1968 ging Templin nach Ost-Berlin, studierte dort an der Fachschule für Bibliothekswesen und erwarb 1970 eine bedingte Hochschulreife. Er entschied sich für ein Philosophiestudium an der Humboldt-Universität und wurde – er war bereits SED-Mitglied – Parteigruppenorganisator. Damals noch ganz „Provinzei“ und „wenig mobil“ fungierte er in dieser Rolle als ideologischer und sozialer Kontrolleur seiner Mitstudenten. Insofern erachtete er die Zustimmung zur Mitarbeit für das Ministerium für Staatssicherheit (MfS) 1971–75 unter dem Decknamen IM „Peter“ lediglich als geheimdienstliche Erweiterung seiner Parteifunktion. Probleme und Schwierigkeiten rechtfertigte er noch als Mängelerscheinungen eines insgesamt richtigen Wegs. Der Beginn der Honecker-Ära beförderte seinen Optimismus. 1974 beendete er sein Studium mit Diplom, arbeitete an der Humboldt-Universität weiter als Forschungsstudent und bereitete eine Dissertation über den Philosophen Edmund Husserl vor.

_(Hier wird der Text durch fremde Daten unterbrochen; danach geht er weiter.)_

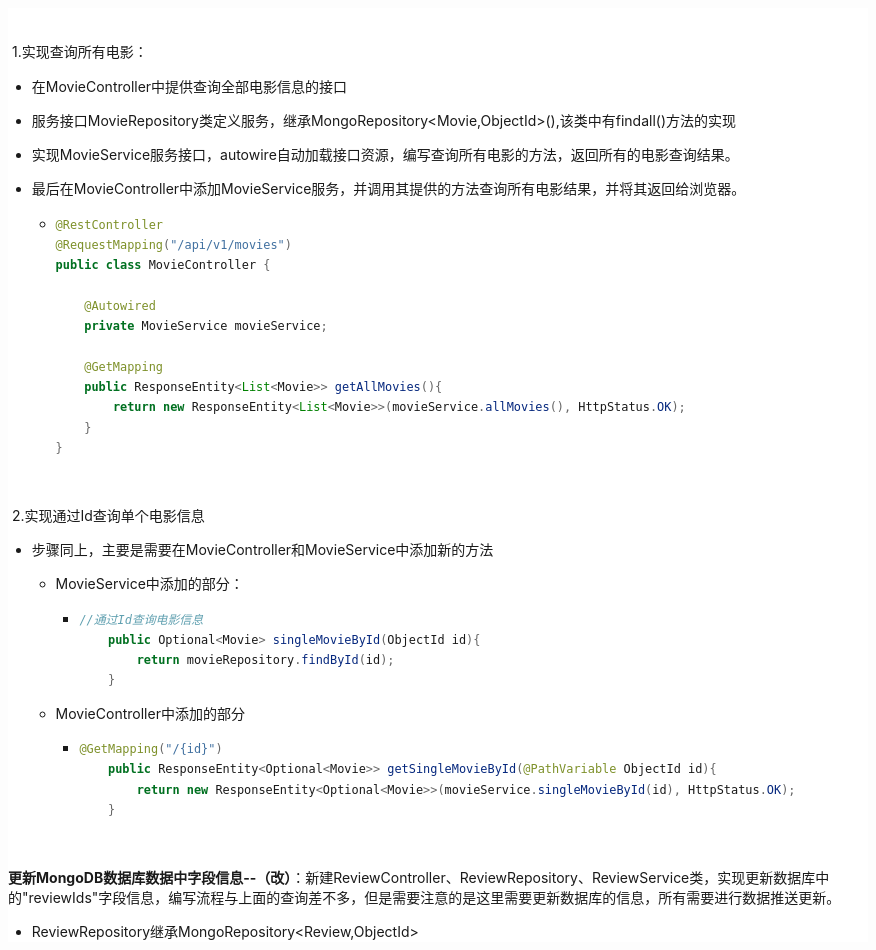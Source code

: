 ​	

​	1.实现查询所有电影：

- 在MovieController中提供查询全部电影信息的接口

- 服务接口MovieRepository类定义服务，继承MongoRepository<Movie,ObjectId>(),该类中有findall()方法的实现

- 实现MovieService服务接口，autowire自动加载接口资源，编写查询所有电影的方法，返回所有的电影查询结果。

- 最后在MovieController中添加MovieService服务，并调用其提供的方法查询所有电影结果，并将其返回给浏览器。

  - ```java
    @RestController
    @RequestMapping("/api/v1/movies")
    public class MovieController {
    
        @Autowired
        private MovieService movieService;
    
        @GetMapping
        public ResponseEntity<List<Movie>> getAllMovies(){
            return new ResponseEntity<List<Movie>>(movieService.allMovies(), HttpStatus.OK);
        }
    }
    ```

​	

​	2.实现通过Id查询单个电影信息

- 步骤同上，主要是需要在MovieController和MovieService中添加新的方法

  - MovieService中添加的部分：

    - ```java
      //通过Id查询电影信息
          public Optional<Movie> singleMovieById(ObjectId id){
              return movieRepository.findById(id);
          }
      ```

  - MovieController中添加的部分

    - ```java
      @GetMapping("/{id}")
          public ResponseEntity<Optional<Movie>> getSingleMovieById(@PathVariable ObjectId id){
              return new ResponseEntity<Optional<Movie>>(movieService.singleMovieById(id), HttpStatus.OK);
          }
      ```

​	





​		**更新MongoDB数据库数据中字段信息--（改）**：新建ReviewController、ReviewRepository、ReviewService类，实现更新数据库中的"reviewIds"字段信息，编写流程与上面的查询差不多，但是需要注意的是这里需要更新数据库的信息，所有需要进行数据推送更新。

- ReviewRepository继承MongoRepository<Review,ObjectId>
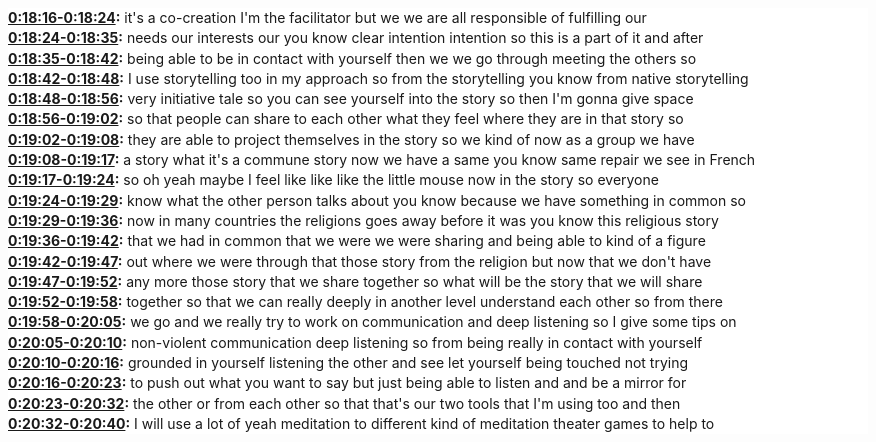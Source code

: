 **[0:18:16-0:18:24](https://regenerativeskills.com/abundantedge-applying-permaculture-to-your-life-and-social-interactions-with-isabelle-fortierof-egoeco-055/#t=0:18:16):**  it's a co-creation I'm the facilitator but we we are all responsible of fulfilling our  
**[0:18:24-0:18:35](https://regenerativeskills.com/abundantedge-applying-permaculture-to-your-life-and-social-interactions-with-isabelle-fortierof-egoeco-055/#t=0:18:24):**  needs our interests our you know clear intention intention so this is a part of it and after  
**[0:18:35-0:18:42](https://regenerativeskills.com/abundantedge-applying-permaculture-to-your-life-and-social-interactions-with-isabelle-fortierof-egoeco-055/#t=0:18:35):**  being able to be in contact with yourself then we we go through meeting the others so  
**[0:18:42-0:18:48](https://regenerativeskills.com/abundantedge-applying-permaculture-to-your-life-and-social-interactions-with-isabelle-fortierof-egoeco-055/#t=0:18:42):**  I use storytelling too in my approach so from the storytelling you know from native storytelling  
**[0:18:48-0:18:56](https://regenerativeskills.com/abundantedge-applying-permaculture-to-your-life-and-social-interactions-with-isabelle-fortierof-egoeco-055/#t=0:18:48):**  very initiative tale so you can see yourself into the story so then I'm gonna give space  
**[0:18:56-0:19:02](https://regenerativeskills.com/abundantedge-applying-permaculture-to-your-life-and-social-interactions-with-isabelle-fortierof-egoeco-055/#t=0:18:56):**  so that people can share to each other what they feel where they are in that story so  
**[0:19:02-0:19:08](https://regenerativeskills.com/abundantedge-applying-permaculture-to-your-life-and-social-interactions-with-isabelle-fortierof-egoeco-055/#t=0:19:02):**  they are able to project themselves in the story so we kind of now as a group we have  
**[0:19:08-0:19:17](https://regenerativeskills.com/abundantedge-applying-permaculture-to-your-life-and-social-interactions-with-isabelle-fortierof-egoeco-055/#t=0:19:08):**  a story what it's a commune story now we have a same you know same repair we see in French  
**[0:19:17-0:19:24](https://regenerativeskills.com/abundantedge-applying-permaculture-to-your-life-and-social-interactions-with-isabelle-fortierof-egoeco-055/#t=0:19:17):**  so oh yeah maybe I feel like like like the little mouse now in the story so everyone  
**[0:19:24-0:19:29](https://regenerativeskills.com/abundantedge-applying-permaculture-to-your-life-and-social-interactions-with-isabelle-fortierof-egoeco-055/#t=0:19:24):**  know what the other person talks about you know because we have something in common so  
**[0:19:29-0:19:36](https://regenerativeskills.com/abundantedge-applying-permaculture-to-your-life-and-social-interactions-with-isabelle-fortierof-egoeco-055/#t=0:19:29):**  now in many countries the religions goes away before it was you know this religious story  
**[0:19:36-0:19:42](https://regenerativeskills.com/abundantedge-applying-permaculture-to-your-life-and-social-interactions-with-isabelle-fortierof-egoeco-055/#t=0:19:36):**  that we had in common that we were we were sharing and being able to kind of a figure  
**[0:19:42-0:19:47](https://regenerativeskills.com/abundantedge-applying-permaculture-to-your-life-and-social-interactions-with-isabelle-fortierof-egoeco-055/#t=0:19:42):**  out where we were through that those story from the religion but now that we don't have  
**[0:19:47-0:19:52](https://regenerativeskills.com/abundantedge-applying-permaculture-to-your-life-and-social-interactions-with-isabelle-fortierof-egoeco-055/#t=0:19:47):**  any more those story that we share together so what will be the story that we will share  
**[0:19:52-0:19:58](https://regenerativeskills.com/abundantedge-applying-permaculture-to-your-life-and-social-interactions-with-isabelle-fortierof-egoeco-055/#t=0:19:52):**  together so that we can really deeply in another level understand each other so from there  
**[0:19:58-0:20:05](https://regenerativeskills.com/abundantedge-applying-permaculture-to-your-life-and-social-interactions-with-isabelle-fortierof-egoeco-055/#t=0:19:58):**  we go and we really try to work on communication and deep listening so I give some tips on  
**[0:20:05-0:20:10](https://regenerativeskills.com/abundantedge-applying-permaculture-to-your-life-and-social-interactions-with-isabelle-fortierof-egoeco-055/#t=0:20:05):**  non-violent communication deep listening so from being really in contact with yourself  
**[0:20:10-0:20:16](https://regenerativeskills.com/abundantedge-applying-permaculture-to-your-life-and-social-interactions-with-isabelle-fortierof-egoeco-055/#t=0:20:10):**  grounded in yourself listening the other and see let yourself being touched not trying  
**[0:20:16-0:20:23](https://regenerativeskills.com/abundantedge-applying-permaculture-to-your-life-and-social-interactions-with-isabelle-fortierof-egoeco-055/#t=0:20:16):**  to push out what you want to say but just being able to listen and and be a mirror for  
**[0:20:23-0:20:32](https://regenerativeskills.com/abundantedge-applying-permaculture-to-your-life-and-social-interactions-with-isabelle-fortierof-egoeco-055/#t=0:20:23):**  the other or from each other so that that's our two tools that I'm using too and then  
**[0:20:32-0:20:40](https://regenerativeskills.com/abundantedge-applying-permaculture-to-your-life-and-social-interactions-with-isabelle-fortierof-egoeco-055/#t=0:20:32):**  I will use a lot of yeah meditation to different kind of meditation theater games to help to  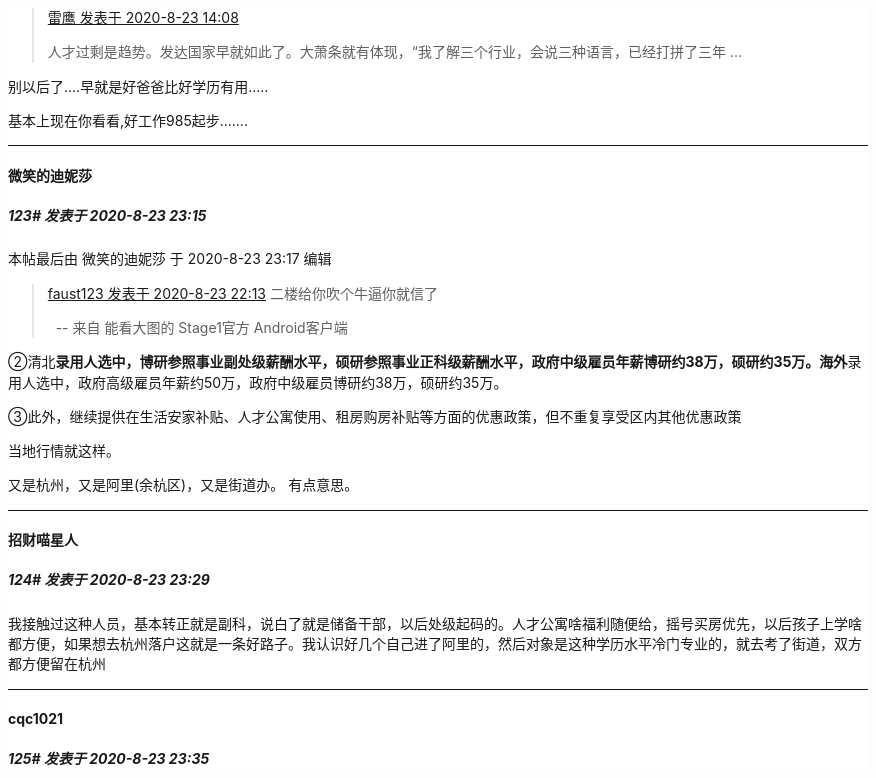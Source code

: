 
<blockquote><a href="httphttps://bbs.saraba1st.com/2b/forum.php?mod=redirect&amp;goto=findpost&amp;pid=48525064&amp;ptid=1956110" target="_blank">雷鹰 发表于 2020-8-23 14:08</a>

人才过剩是趋势。发达国家早就如此了。大萧条就有体现，“我了解三个行业，会说三种语言，已经打拼了三年 ...</blockquote>
别以后了....早就是好爸爸比好学历有用.....

基本上现在你看看,好工作985起步.......







-----

####  微笑的迪妮莎  
##### 123#       发表于 2020-8-23 23:15



 本帖最后由 微笑的迪妮莎 于 2020-8-23 23:17 编辑 
<blockquote><a href="httphttps://bbs.saraba1st.com/2b/forum.php?mod=redirect&amp;goto=findpost&amp;pid=48528795&amp;ptid=1956110" target="_blank">faust123 发表于 2020-8-23 22:13</a>
二楼给你吹个牛逼你就信了

  -- 来自 能看大图的 Stage1官方 Android客户端</blockquote>
②清北**录用人选中，博研参照事业副处级薪酬水平，硕研参照事业正科级薪酬水平，政府中级雇员年薪博研约38万，硕研约35万。海外**录用人选中，政府高级雇员年薪约50万，政府中级雇员博研约38万，硕研约35万。

③此外，继续提供在生活安家补贴、人才公寓使用、租房购房补贴等方面的优惠政策，但不重复享受区内其他优惠政策

当地行情就这样。

又是杭州，又是阿里(余杭区)，又是街道办。
有点意思。







-----

####  招财喵星人  
##### 124#       发表于 2020-8-23 23:29




我接触过这种人员，基本转正就是副科，说白了就是储备干部，以后处级起码的。人才公寓啥福利随便给，摇号买房优先，以后孩子上学啥都方便，如果想去杭州落户这就是一条好路子。我认识好几个自己进了阿里的，然后对象是这种学历水平冷门专业的，就去考了街道，双方都方便留在杭州







-----

####  cqc1021  
##### 125#       发表于 2020-8-23 23:35
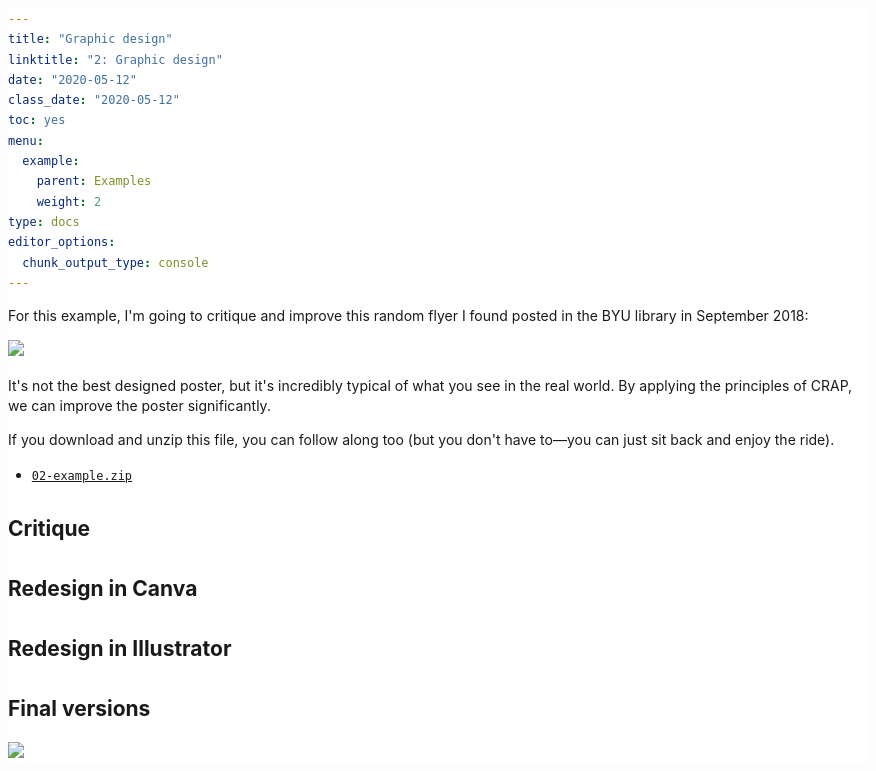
```yaml
---
title: "Graphic design"
linktitle: "2: Graphic design"
date: "2020-05-12"
class_date: "2020-05-12"
toc: yes
menu:
  example:
    parent: Examples
    weight: 2
type: docs
editor_options: 
  chunk_output_type: console
---
```


For this example, I'm going to critique and improve this random flyer I found posted in the BYU library in September 2018:

<img src="/projects/02-example/original-from-hbll.jpg" width="50%" />

It's not the best designed poster, but it's incredibly typical of what you see in the real world. By applying the principles of CRAP, we can improve the poster significantly.

If you download and unzip this file, you can follow along too (but you don't have to—you can just sit back and enjoy the ride).

- [<i class="fas fa-file-archive"></i> `02-example.zip`](/projects/02-example.zip)

## Critique

<div class="embed-responsive embed-responsive-16by9">
<iframe class="embed-responsive-item" src="https://www.youtube.com/embed/K0sd-j6eMiI" frameborder="0" allow="accelerometer; autoplay; encrypted-media; gyroscope; picture-in-picture" allowfullscreen></iframe>
</div>

## Redesign in Canva

<div class="embed-responsive embed-responsive-16by9">
<iframe class="embed-responsive-item" src="https://www.youtube.com/embed/G1857weuvIc" frameborder="0" allow="accelerometer; autoplay; encrypted-media; gyroscope; picture-in-picture" allowfullscreen></iframe>
</div>

## Redesign in Illustrator

<div class="embed-responsive embed-responsive-16by9">
<iframe class="embed-responsive-item" src="https://www.youtube.com/embed/5Z8FQtDVlYQ" frameborder="0" allow="accelerometer; autoplay; encrypted-media; gyroscope; picture-in-picture" allowfullscreen></iframe>
</div>

## Final versions

<img src="/img/examples/combined-output@2x.png" width="100%" />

Zweifel an Idee und Praxis des Sozialismus begannen für Templin nicht mit dem Einmarsch von Truppen des Warschauer Paktes in die Tschechoslowakei zur Niederschlagung des Prager Frühlings, sondern erst mit den Weltjugendfestspielen 1973, an denen er organisatorisch beteiligt war. Der Austausch mit anderen Studenten über die massiven Behinderungen – etwa des Kontaktes mit Jugendlichen aus anderen Ländern – gaben den Anstoß für die Gründung einer konspirativ tätigen, trotzkistisch orientierten Studentengruppe (mit Klaus Wolfram, Wolfgang Nitsche und anderen), vor deren Mitgliedern Templin seine MfS-Tätigkeit offenbarte. Auf gemeinsamen Beschluss – der dem MfS sogleich von einem anderen Gruppenmitglied hinterbracht wurde – ließ Templin die Zusammenarbeit mit der Staatssicherheit auslaufen. In der Gruppe hatte man die Ausarbeitung einer marxistischen Kritik des Sozialismus im Sinn. Eine offen agierende Opposition strebte man nicht an.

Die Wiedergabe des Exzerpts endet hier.